Source data
'''
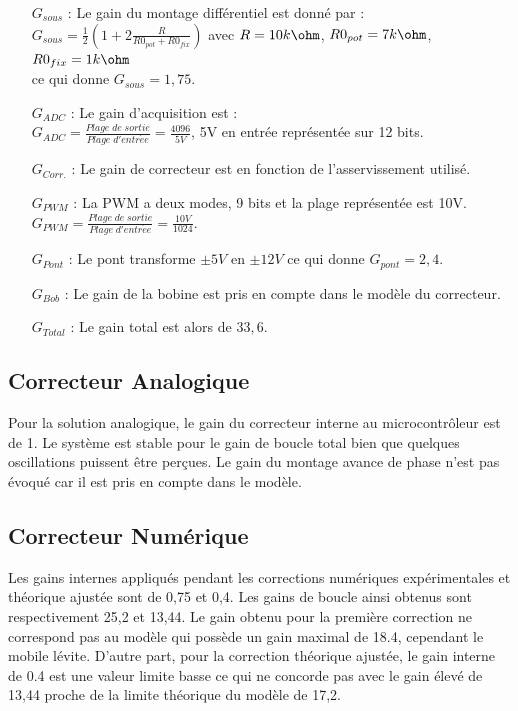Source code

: \documentclass[11pt, french]{article} %
\begin{document}
\noindent 
\begin{enumerate}
\item[$G_{sous}$ : ]
Le gain du montage différentiel est donné par : \\ $G_{sous}=\frac{1}{2}\left( 1+2 \frac{R}{R0_{pot}+R0_{fix}}\right)$ avec $R=10k\ohm$, $R0_{pot}=7k\ohm$, $R0_{fix}=1k\ohm$ \\ ce qui donne $G_{sous}=1,75$.
\item[$G_{ADC}$ : ]
Le gain d'acquisition est : \\ $G_{ADC}= \frac{Plage \; de \; sortie}{Plage \; d'entr \acute{e} e}=\frac{4096}{5V}$, 5V en entrée représentée sur 12 bits. 
\item[$G_{Corr.}$ : ]
Le gain de correcteur est en fonction de l'asservissement utilisé.
\item[$G_{PWM}$ : ]
La PWM a deux modes, 9 bits et la plage représentée est 10V. \\ $G_{PWM}= \frac{Plage \; de \; sortie}{Plage \; d'entr \acute{e} e}=\frac{10V}{1024}$.
\item[$G_{Pont}$ : ]
Le pont transforme $\pm5V$ en $\pm12V$ ce qui donne $G_{pont}=2,4$.
\item[$G_{Bob}$ : ]
Le gain de la bobine est pris en compte dans le modèle du correcteur. 
\item[$G_{Total}$ : ]
Le gain total est alors de $33,6$.
\end{enumerate}

\subsection{Correcteur Analogique}
Pour la solution analogique, le gain du correcteur interne au microcontrôleur est de 1. Le système est stable pour le gain de boucle total bien que quelques oscillations puissent être perçues. Le gain du montage avance de phase n'est pas évoqué car il est pris en compte dans le modèle.
\subsection{Correcteur Numérique}
Les gains internes appliqués pendant les corrections numériques expérimentales et théorique ajustée sont de 0,75 et 0,4. Les gains de boucle ainsi obtenus sont respectivement 25,2 et 13,44. Le gain obtenu pour la première correction ne correspond pas au modèle qui possède un gain maximal de 18.4, cependant le mobile lévite. D'autre part, pour la correction théorique ajustée, le gain interne de 0.4 est une valeur limite basse ce qui ne concorde pas avec le gain élevé de 13,44 proche de la limite théorique du modèle de 17,2.
\end{document}
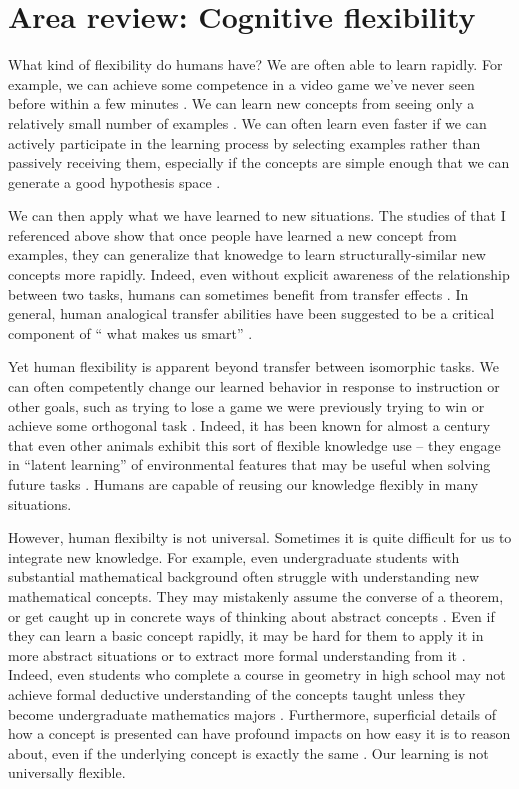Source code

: \documentclass[11pt]{article}
\begin{document}
\section{Area review: Cognitive flexibility}

What kind of flexibility do humans have? We are often able to learn rapidly. For example, we can achieve some competence in a video game we've never seen before within a few minutes \citep{Lake2016}. We can learn new concepts from seeing only a relatively small number of examples \citep[e.g.]{Bourne1970}. We can often learn even faster if we can actively participate in the learning process by selecting examples rather than passively receiving them, especially if the concepts are simple enough that we can generate a good hypothesis space \citep{Markant2014a}. \par
We can then apply what we have learned to new situations. The studies of \citet{Bourne1970} that I referenced above show that once people have learned a new concept from examples, they can generalize that knowedge to learn structurally-similar new concepts more rapidly. Indeed, even without explicit awareness of the relationship between two tasks, humans can sometimes benefit from transfer effects \citep[e.g.]{Day2011}. In general, human analogical transfer abilities have been suggested to be a critical component of `` what makes us smart'' \citep{Gentner2003}. \par
Yet human flexibility is apparent beyond transfer between isomorphic tasks. We can often competently change our learned behavior in response to instruction or other goals, such as trying to lose a game we were previously trying to win or achieve some orthogonal task \citep{Lake2016}. Indeed, it has been known for almost a century that even other animals exhibit this sort of flexible knowledge use -- they engage in ``latent learning'' of environmental features that may be useful when solving future tasks \citep{Blodgett1929}. Humans are capable of reusing our knowledge flexibly in many situations. \par
However, human flexibilty is not universal. Sometimes it is quite difficult for us to integrate new knowledge. For example, even undergraduate students with substantial mathematical background often struggle with understanding new mathematical concepts. They may mistakenly assume the converse of a theorem, or get caught up in concrete ways of thinking about abstract concepts \citep{Hazzan1999}. Even if they can learn a basic concept rapidly, it may be hard for them to apply it in more abstract situations or to extract more formal understanding from it \citep[e.g.]{Lampinen2017b}. Indeed, even students who complete a course in geometry in high school may not achieve formal deductive understanding of the concepts taught unless they become undergraduate mathematics majors \citep{Burger1986}. Furthermore, superficial details of how a concept is presented can have profound impacts on how easy it is to reason about, even if the underlying concept is exactly the same \citep[e.g.]{Kotovsky1985}. Our learning is not universally flexible. \par 
\end{document}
'''
Description of the task
Tell how many lines in the entries contain the string "montage", and give nothing beyond the number.

Written solution
2